According to the World Bank, Armenia’s economy grew by 5.2% in 2025. That pace is well below the average of 8.9% recorded in 2022-2024. Among Commonwealth of Independent States countries, only Kyrgyzstan — like Armenia, a member of the five-nation Eurasian Economic Union (EEU) — posted faster growth.
Relocation-driven boom
The post-2022 expansion was largely driven by external factors, including capital inflows, the relocation of Russian businesses and professionals, and a sharp increase in exports. Armenian authorities estimate that about 110,000 Russians relocated to the country in 2022 — a substantial inflow for a nation of 3.1 million people.
IT professionals formed the core of this wave. As many as 50,000 Russian programmers and roughly 2,000 IT companies moved to Armenia. High incomes in the tech sector boosted demand for goods and services, particularly housing. By the end of 2022, GDP had surged by 12.6%, the fastest growth rate in 15 years. Economy Minister Vahan Kerobyan said relocators accounted for roughly one-quarter of total GDP growth that year, while the Ministry of Finance estimated their contribution could be as high as one-half.
Trade disruptions and export surge
Western sanctions on Russia disrupted trade within the EEU. Armenia temporarily became a transit hub for the re-export of Russian precious metals and stones to global markets, as well as electronics and automobiles flowing in the opposite direction.
These shifts immediately affected the balance of payments. Armenia’s current account, which had traditionally run a deficit, posted a surplus of 0.7% of GDP for the first time in 2022. The surplus proved short-lived, returning to deficit a year later. Still, export growth was dramatic: merchandise exports, which had not exceeded $3 billion prior to 2022, rose to $5.3 billion that year and reached a record $13 billion in 2024.

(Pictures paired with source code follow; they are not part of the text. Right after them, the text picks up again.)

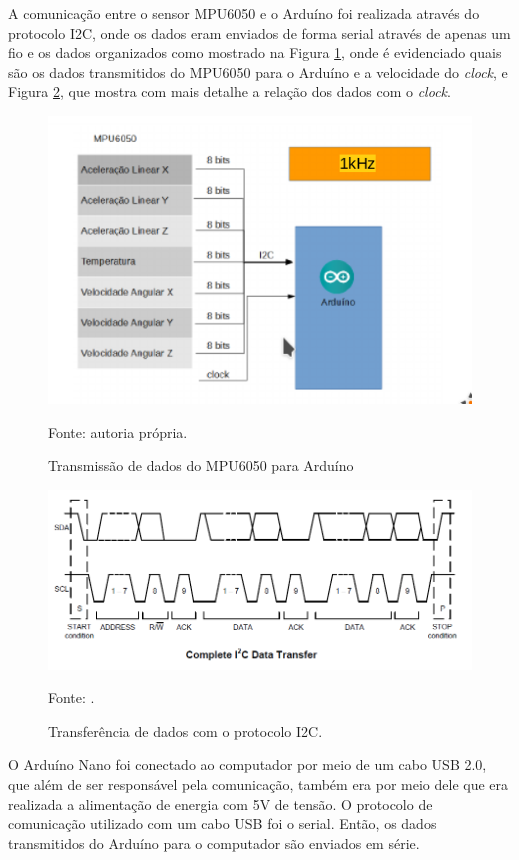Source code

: 		A comunicação entre o sensor MPU6050 e o Arduíno foi realizada através do protocolo I2C, onde os dados eram enviados de forma serial através de apenas um fio e os dados organizados como mostrado na Figura \ref{comunicacao}, onde é evidenciado quais são os dados transmitidos do MPU6050 para o Arduíno e a velocidade do \textit{clock}, e Figura \ref{i2c}, que mostra com mais detalhe a relação dos dados com o \textit{clock}.
		
		\begin{figure}[h]
			\centering
			\includegraphics[keepaspectratio=true,scale=1]{figuras/comunicacao.PNG}
			\caption{ Transmissão de dados do MPU6050 para Arduíno}
			Fonte: autoria própria. 
			\label{comunicacao}	
		\end{figure}
		
		\begin{figure}[h]
			\centering
			\includegraphics[keepaspectratio=true,scale=0.5]{figuras/i2c.PNG}
			\caption{Transferência de dados com o protocolo I2C. }
			Fonte: \cite{mpu6050}. 
			\label{i2c}	
		\end{figure}
	
		O Arduíno Nano foi conectado ao computador por meio de um cabo USB 2.0, que além de ser responsável pela comunicação, também era por meio dele que era realizada a alimentação de energia com 5V de tensão. O protocolo de comunicação utilizado com um cabo USB  foi o serial. Então, os dados transmitidos do Arduíno para o computador são enviados em série.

Growth cools but remains resilient
External support for the economy began to fade in 2024. Economist Suren Parsyan notes that some IT specialists departed the country and that the re-export of Russian gold ended in May. As a result, GDP growth slowed to 5.9% in 2024, down from 8.3% in 2023.
The slowdown did not turn into stagnation. In the first three quarters of 2025, Armenia’s economy reached 7.7 trillion drams, or about $20 billion, growing by an estimated 6.0% in real terms, according to our calculations.

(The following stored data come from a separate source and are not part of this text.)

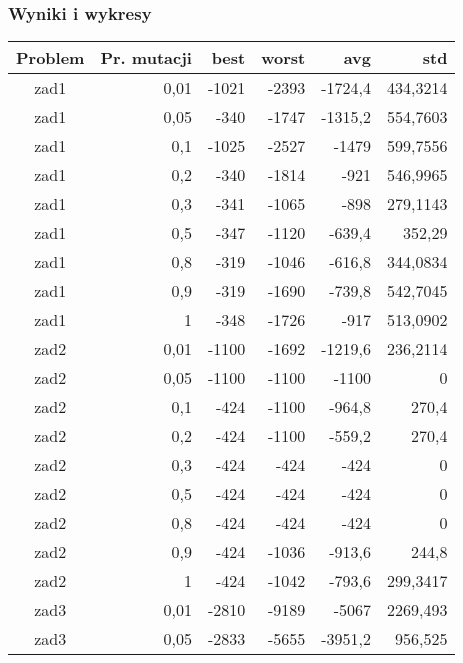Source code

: \documentclass[12pt,a4paper]{article}
\begin{document}
\subsubsection{Wyniki i wykresy}
\begin{table}[htbp]
  \centering
    \begin{tabular}{crrrrr}
    \multicolumn{1}{p{4.215em}}{\textbf{Problem}} & \multicolumn{1}{p{5.57em}}{\textbf{Pr. mutacji}} & \multicolumn{1}{p{4.215em}}{\textbf{best}} & \multicolumn{1}{p{4.215em}}{\textbf{worst}} & \multicolumn{1}{p{4.215em}}{\textbf{avg}} & \multicolumn{1}{p{4.215em}}{\textbf{std}} \\
    \midrule
    zad1  & 0,01  & -1021 & -2393 & -1724,4 & 434,3214 \\
    zad1  & 0,05  & -340  & -1747 & -1315,2 & 554,7603 \\
    zad1  & 0,1   & -1025 & -2527 & -1479 & 599,7556 \\
    zad1  & 0,2   & -340  & -1814 & -921  & 546,9965 \\
    zad1  & 0,3   & -341  & -1065 & -898  & 279,1143 \\
    zad1  & 0,5   & -347  & -1120 & -639,4 & 352,29 \\
    zad1  & 0,8   & -319  & -1046 & -616,8 & 344,0834 \\
    zad1  & 0,9   & -319  & -1690 & -739,8 & 542,7045 \\
    zad1  & 1     & -348  & -1726 & -917  & 513,0902 \\
    \midrule
    zad2  & 0,01  & -1100 & -1692 & -1219,6 & 236,2114 \\
    zad2  & 0,05  & -1100 & -1100 & -1100 & 0 \\
    zad2  & 0,1   & -424  & -1100 & -964,8 & 270,4 \\
    zad2  & 0,2   & -424  & -1100 & -559,2 & 270,4 \\
    zad2  & 0,3   & -424  & -424  & -424  & 0 \\
    zad2  & 0,5   & -424  & -424  & -424  & 0 \\
    zad2  & 0,8   & -424  & -424  & -424  & 0 \\
    zad2  & 0,9   & -424  & -1036 & -913,6 & 244,8 \\
    zad2  & 1     & -424  & -1042 & -793,6 & 299,3417 \\
    \midrule
    zad3  & 0,01  & -2810 & -9189 & -5067 & 2269,493 \\
    zad3  & 0,05  & -2833 & -5655 & -3951,2 & 956,525 \\

\end{tabular}
\end{table}
\end{document}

Four of the five largest sectors, which together accounted for about half of the economy on average in 2020-2024, posted positive growth. Trade turnover rose 3.2%, while agricultural output increased 6.1% (growth rates refer to physical volume indices). Services expanded rapidly, with real estate services up 11.2% and financial services up 13.8%.
Manufacturing, however, declined by 10.2%. The steepest drops were in industries that dominate Armenia’s «natural» export basket, including metallurgy, which plunged 58.0%, and beverage production, which fell 13.8%. These declines partly reflect a high base effect from the previous year, as well as the prolonged appreciation of the national currency.
Sectoral divergence
Among sectors with a high comparison base, construction delivered the strongest performance, expanding 20.7%. IT and telecommunications followed with growth of 18.4%. Both sectors are now growing at their fastest pace since 2022.
Monetary policy and inflation outlook
The Central Bank of Armenia acknowledges that current GDP growth exceeds long-term sustainability estimates and expects a moderately positive output gap. Economic signals remain mixed: strong lending and consumption growth contrast with weak retail turnover and low inflation in the services sector. As a result, the central bank believes any overheating is localized, primarily in construction.
In December 2025, the central bank cut its refinancing rate by 25 basis points to 6.50% after annual inflation slowed to 3.1% in November, close to the 3% target. Policymakers said domestic demand is not yet putting excessive pressure on prices, though they warned of potential risks tied to a real estate price correction.
The regulator expects the policy rate to decline further to 6.25% in 2026, while emphasizing its readiness to respond swiftly to macroeconomic shifts to keep inflation near 3% over the medium term.